** Extracted entries follows **
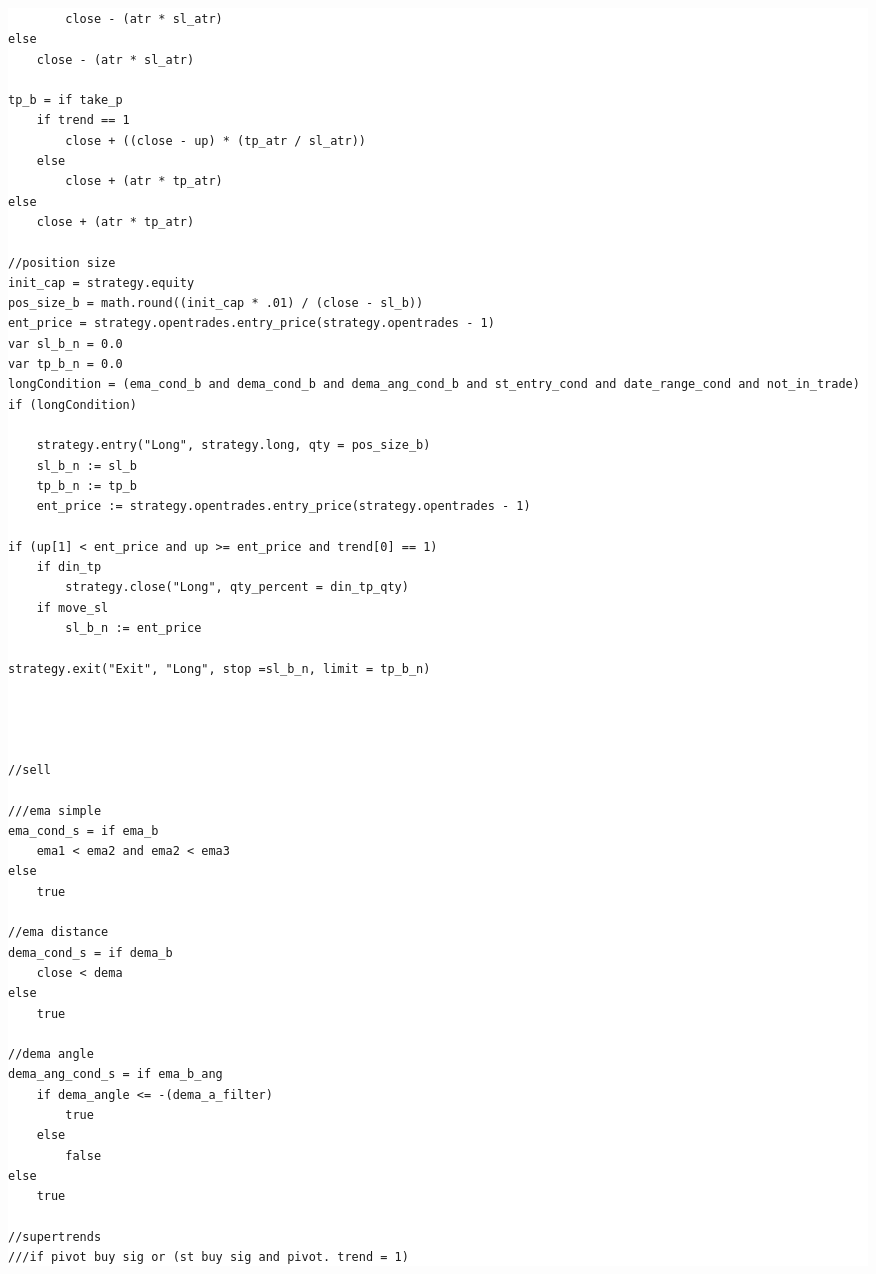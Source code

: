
 ``` pinescript
        close - (atr * sl_atr)
else
    close - (atr * sl_atr)

tp_b = if take_p
    if trend == 1
        close + ((close - up) * (tp_atr / sl_atr))
    else
        close + (atr * tp_atr)
else
    close + (atr * tp_atr)
    
//position size 
init_cap = strategy.equity
pos_size_b = math.round((init_cap * .01) / (close - sl_b))
ent_price = strategy.opentrades.entry_price(strategy.opentrades - 1)
var sl_b_n = 0.0
var tp_b_n = 0.0
longCondition = (ema_cond_b and dema_cond_b and dema_ang_cond_b and st_entry_cond and date_range_cond and not_in_trade)
if (longCondition)
    
    strategy.entry("Long", strategy.long, qty = pos_size_b)
    sl_b_n := sl_b
    tp_b_n := tp_b
    ent_price := strategy.opentrades.entry_price(strategy.opentrades - 1)

if (up[1] < ent_price and up >= ent_price and trend[0] == 1)
    if din_tp
        strategy.close("Long", qty_percent = din_tp_qty)
    if move_sl
        sl_b_n := ent_price

strategy.exit("Exit", "Long", stop =sl_b_n, limit = tp_b_n)   


    

//sell

///ema simple
ema_cond_s = if ema_b
    ema1 < ema2 and ema2 < ema3
else
    true

//ema distance
dema_cond_s = if dema_b
    close < dema
else 
    true

//dema angle
dema_ang_cond_s = if ema_b_ang
    if dema_angle <= -(dema_a_filter)
        true
    else
        false
else
    true

//supertrends
///if pivot buy sig or (st buy sig and pivot. trend = 1)
```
** End of Extracted entries **
Whenever a line in the records above contains the string "strategy", copy that line.

init_cap = strategy.equity
ent_price = strategy.opentrades.entry_price(strategy.opentrades - 1)
    strategy.entry("Long", strategy.long, qty = pos_size_b)
    ent_price := strategy.opentrades.entry_price(strategy.opentrades - 1)
        strategy.close("Long", qty_percent = din_tp_qty)
strategy.exit("Exit", "Long", stop =sl_b_n, limit = tp_b_n)   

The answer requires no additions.